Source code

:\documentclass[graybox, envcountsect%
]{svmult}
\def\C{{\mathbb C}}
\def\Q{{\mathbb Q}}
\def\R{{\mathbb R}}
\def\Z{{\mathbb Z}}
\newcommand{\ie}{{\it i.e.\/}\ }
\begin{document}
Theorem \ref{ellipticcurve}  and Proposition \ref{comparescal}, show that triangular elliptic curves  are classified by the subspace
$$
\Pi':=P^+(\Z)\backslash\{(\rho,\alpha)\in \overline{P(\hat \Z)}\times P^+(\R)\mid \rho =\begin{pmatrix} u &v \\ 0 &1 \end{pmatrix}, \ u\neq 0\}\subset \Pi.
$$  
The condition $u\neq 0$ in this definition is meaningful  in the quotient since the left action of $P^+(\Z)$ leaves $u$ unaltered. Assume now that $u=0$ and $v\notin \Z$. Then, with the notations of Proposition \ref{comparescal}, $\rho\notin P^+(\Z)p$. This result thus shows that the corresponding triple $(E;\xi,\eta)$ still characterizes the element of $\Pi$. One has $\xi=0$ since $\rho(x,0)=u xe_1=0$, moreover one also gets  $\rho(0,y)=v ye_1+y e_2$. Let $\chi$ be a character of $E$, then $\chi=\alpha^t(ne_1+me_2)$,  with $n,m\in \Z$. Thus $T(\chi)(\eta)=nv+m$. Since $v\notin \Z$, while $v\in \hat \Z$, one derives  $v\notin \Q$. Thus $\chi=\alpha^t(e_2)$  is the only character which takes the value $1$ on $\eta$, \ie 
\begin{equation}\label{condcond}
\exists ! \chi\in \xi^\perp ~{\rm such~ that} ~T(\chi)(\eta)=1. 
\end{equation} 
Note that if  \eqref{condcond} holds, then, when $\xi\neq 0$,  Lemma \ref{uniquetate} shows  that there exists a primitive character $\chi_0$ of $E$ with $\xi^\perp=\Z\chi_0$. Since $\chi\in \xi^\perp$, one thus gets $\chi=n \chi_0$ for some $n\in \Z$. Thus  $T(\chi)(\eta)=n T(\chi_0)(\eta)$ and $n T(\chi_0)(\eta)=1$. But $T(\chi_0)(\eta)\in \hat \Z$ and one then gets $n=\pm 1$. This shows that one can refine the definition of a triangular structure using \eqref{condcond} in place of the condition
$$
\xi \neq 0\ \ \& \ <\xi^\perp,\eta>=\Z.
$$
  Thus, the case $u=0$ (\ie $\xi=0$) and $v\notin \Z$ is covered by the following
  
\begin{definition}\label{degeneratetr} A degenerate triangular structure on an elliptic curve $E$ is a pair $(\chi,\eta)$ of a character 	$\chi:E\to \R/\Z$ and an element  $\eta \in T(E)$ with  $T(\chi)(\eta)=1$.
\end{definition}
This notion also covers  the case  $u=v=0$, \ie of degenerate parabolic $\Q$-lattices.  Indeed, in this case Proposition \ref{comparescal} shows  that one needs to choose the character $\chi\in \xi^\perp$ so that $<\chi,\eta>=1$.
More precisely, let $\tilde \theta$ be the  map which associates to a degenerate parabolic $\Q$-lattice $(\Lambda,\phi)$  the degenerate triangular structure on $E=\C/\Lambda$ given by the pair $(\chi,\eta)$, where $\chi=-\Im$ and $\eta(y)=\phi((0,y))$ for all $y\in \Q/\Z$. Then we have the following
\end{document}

→ Problem description: Write out the whole listing again. Match it word for word.

→ Reply:
Source code

:\documentclass[graybox, envcountsect%
]{svmult}
\def\C{{\mathbb C}}
\def\Q{{\mathbb Q}}
\def\R{{\mathbb R}}
\def\Z{{\mathbb Z}}
\newcommand{\ie}{{\it i.e.\/}\ }
\begin{document}
Theorem \ref{ellipticcurve}  and Proposition \ref{comparescal}, show that triangular elliptic curves  are classified by the subspace
$$
\Pi':=P^+(\Z)\backslash\{(\rho,\alpha)\in \overline{P(\hat \Z)}\times P^+(\R)\mid \rho =\begin{pmatrix} u &v \\ 0 &1 \end{pmatrix}, \ u\neq 0\}\subset \Pi.
$$  
The condition $u\neq 0$ in this definition is meaningful  in the quotient since the left action of $P^+(\Z)$ leaves $u$ unaltered. Assume now that $u=0$ and $v\notin \Z$. Then, with the notations of Proposition \ref{comparescal}, $\rho\notin P^+(\Z)p$. This result thus shows that the corresponding triple $(E;\xi,\eta)$ still characterizes the element of $\Pi$. One has $\xi=0$ since $\rho(x,0)=u xe_1=0$, moreover one also gets  $\rho(0,y)=v ye_1+y e_2$. Let $\chi$ be a character of $E$, then $\chi=\alpha^t(ne_1+me_2)$,  with $n,m\in \Z$. Thus $T(\chi)(\eta)=nv+m$. Since $v\notin \Z$, while $v\in \hat \Z$, one derives  $v\notin \Q$. Thus $\chi=\alpha^t(e_2)$  is the only character which takes the value $1$ on $\eta$, \ie 
\begin{equation}\label{condcond}
\exists ! \chi\in \xi^\perp ~{\rm such~ that} ~T(\chi)(\eta)=1. 
\end{equation} 
Note that if  \eqref{condcond} holds, then, when $\xi\neq 0$,  Lemma \ref{uniquetate} shows  that there exists a primitive character $\chi_0$ of $E$ with $\xi^\perp=\Z\chi_0$. Since $\chi\in \xi^\perp$, one thus gets $\chi=n \chi_0$ for some $n\in \Z$. Thus  $T(\chi)(\eta)=n T(\chi_0)(\eta)$ and $n T(\chi_0)(\eta)=1$. But $T(\chi_0)(\eta)\in \hat \Z$ and one then gets $n=\pm 1$. This shows that one can refine the definition of a triangular structure using \eqref{condcond} in place of the condition
$$
\xi \neq 0\ \ \& \ <\xi^\perp,\eta>=\Z.
$$
  Thus, the case $u=0$ (\ie $\xi=0$) and $v\notin \Z$ is covered by the following
  
\begin{definition}\label{degeneratetr} A degenerate triangular structure on an elliptic curve $E$ is a pair $(\chi,\eta)$ of a character 	$\chi:E\to \R/\Z$ and an element  $\eta \in T(E)$ with  $T(\chi)(\eta)=1$.
\end{definition}
This notion also covers  the case  $u=v=0$, \ie of degenerate parabolic $\Q$-lattices.  Indeed, in this case Proposition \ref{comparescal} shows  that one needs to choose the character $\chi\in \xi^\perp$ so that $<\chi,\eta>=1$.
More precisely, let $\tilde \theta$ be the  map which associates to a degenerate parabolic $\Q$-lattice $(\Lambda,\phi)$  the degenerate triangular structure on $E=\C/\Lambda$ given by the pair $(\chi,\eta)$, where $\chi=-\Im$ and $\eta(y)=\phi((0,y))$ for all $y\in \Q/\Z$. Then we have the following
\end{document}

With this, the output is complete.